其次,我国要实现人口低增长或零增长,既不能靠人口外迁,更不能靠提高死亡率,关键在于控制出生率,但这将直接导致人口结构从年轻型过渡到老龄化社会。要有效解决与老龄人口相关的社会问题,必须采取有力措施,但在某种程度上也会增加工作人口的经济负担,并增加计划生育工作的难度。

再次,我国目前人口数量多是事实,同时劳动力素质低,与社会经济不相匹配的矛盾也很突出。要把人口压力转为人力资源优势,提高质量尤为重要。与控制人口数量相比,在人口压力已经形成的情况下,迅速提高人口素质的难度更大。

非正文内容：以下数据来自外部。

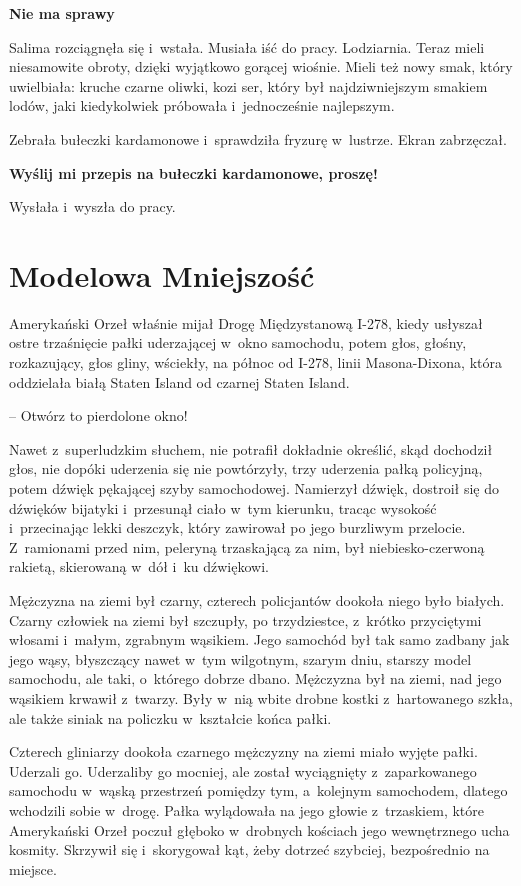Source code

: \documentclass[oneside,polish,11pt,sfheadings]{mwbk}
\begin{document}
\textbf{ Nie ma sprawy}

Salima rozciągnęła się i~wstała. Musiała iść do pracy. Lodziarnia. Teraz
mieli niesamowite obroty, dzięki wyjątkowo gorącej wiośnie. Mieli też
nowy smak, który uwielbiała: kruche czarne oliwki, kozi ser, który był
najdziwniejszym smakiem lodów, jaki kiedykolwiek próbowała i~jednocześnie najlepszym.

Zebrała bułeczki kardamonowe i~sprawdziła fryzurę w~lustrze. Ekran
zabrzęczał.

\textbf{ Wyślij mi przepis na bułeczki kardamonowe,
proszę!}

Wysłała i~wyszła do pracy.

\chapter*{Modelowa Mniejszość}


Amerykański Orzeł właśnie mijał Drogę Międzystanową I-278, kiedy
usłyszał ostre trzaśnięcie pałki uderzającej w~okno samochodu, potem
głos, głośny, rozkazujący, głos gliny, wściekły, na północ od I-278,
linii Masona-Dixona, która oddzielała białą Staten Island od czarnej
Staten Island.

-- Otwórz to pierdolone okno!

Nawet z~superludzkim słuchem, nie potrafił dokładnie określić, skąd
dochodził głos, nie dopóki uderzenia się nie powtórzyły, trzy uderzenia
pałką policyjną, potem dźwięk pękającej szyby samochodowej. Namierzył
dźwięk, dostroił się do dźwięków bijatyki i~przesunął ciało w~tym
kierunku, tracąc wysokość i~przecinając lekki deszczyk, który zawirował
po jego burzliwym przelocie. Z~ramionami przed nim, peleryną trzaskającą
za nim, był niebiesko-czerwoną rakietą, skierowaną w~dół i~ku dźwiękowi.

Mężczyzna na ziemi był czarny, czterech policjantów dookoła niego było
białych. Czarny człowiek na ziemi był szczupły, po trzydziestce, z~krótko przyciętymi włosami i~małym, zgrabnym wąsikiem. Jego samochód był
tak samo zadbany jak jego wąsy, błyszczący nawet w~tym wilgotnym, szarym
dniu, starszy model samochodu, ale taki, o~którego dobrze dbano.
Mężczyzna był na ziemi, nad jego wąsikiem krwawił z~twarzy. Były w~nią
wbite drobne kostki z~hartowanego szkła, ale także siniak na policzku w~kształcie końca pałki.

Czterech gliniarzy dookoła czarnego mężczyzny na ziemi miało wyjęte
pałki. Uderzali go. Uderzaliby go mocniej, ale został wyciągnięty z~zaparkowanego samochodu w~wąską przestrzeń pomiędzy tym, a~kolejnym
samochodem, dlatego wchodzili sobie w~drogę. Pałka wylądowała na jego
głowie z~trzaskiem, które Amerykański Orzeł poczuł głęboko w~drobnych
kościach jego wewnętrznego ucha kosmity. Skrzywił się i~skorygował kąt,
żeby dotrzeć szybciej, bezpośrednio na miejsce.
\end{document}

最后,也是最为突出的问题,是如何加强农村的计划生育工作。人口控制政策实施以来,城市人口控制工作的成绩比农村显著。这其中既包含了计划生育工作者的辛勤努力,同时也是由城市生活特点决定的。例如,城市职工违反计划生育法规,会有公职去留、再就业机会等顾虑,而且在城市生活中,子女性别差异对家庭生活的影响也不象农村那样强烈,计划生育工作阻力较小。由于“一孩政策”已实施近20年,在该政策下出生的独生子女已陆续进入成年,面临婚育,按现行政策,城市中人口控制工作很难有新的增长点,所以今后要加大农村人口控制力度,这将成为我国人口控制工作的特点和难点。农村目前生产力水平有很大局限性,要求计划生育工作善于将解决农民实际生活问题与排除思想障碍结合,在进城就业、农转非、税收调节等工作中适度采取向独子女家庭倾斜的政策。这并不是说城市计划生育工作已万事大吉了,要使新的生育观、人口观深入人心,成为每个公民自觉的理性行为,尚有大量工作要做。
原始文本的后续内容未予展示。